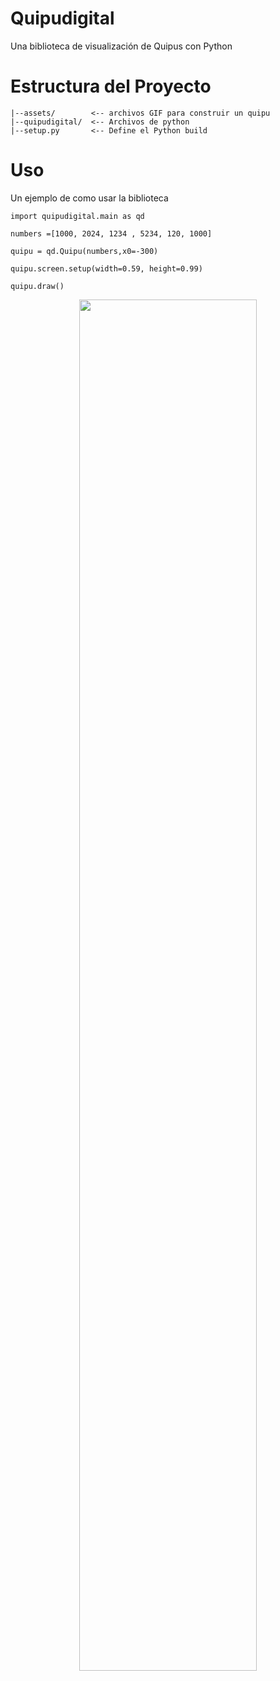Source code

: # Quipudigital

Una biblioteca de visualización de Quipus con Python

# Estructura del Proyecto

```
|--assets/        <-- archivos GIF para construir un quipu
|--quipudigital/  <-- Archivos de python
|--setup.py       <-- Define el Python build
```

# Uso

Un ejemplo de como usar la biblioteca

```
import quipudigital.main as qd
```

```
numbers =[1000, 2024, 1234 , 5234, 120, 1000]

quipu = qd.Quipu(numbers,x0=-300)

quipu.screen.setup(width=0.59, height=0.99)  

quipu.draw()
```
<p align="center">
    <img  width="75%" src="quipu.png">
</p>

**Assigned task:**
Copy every line of the material in which the word "numbers" occurs.

**Result:**
numbers =[1000, 2024, 1234 , 5234, 120, 1000]
quipu = qd.Quipu(numbers,x0=-300)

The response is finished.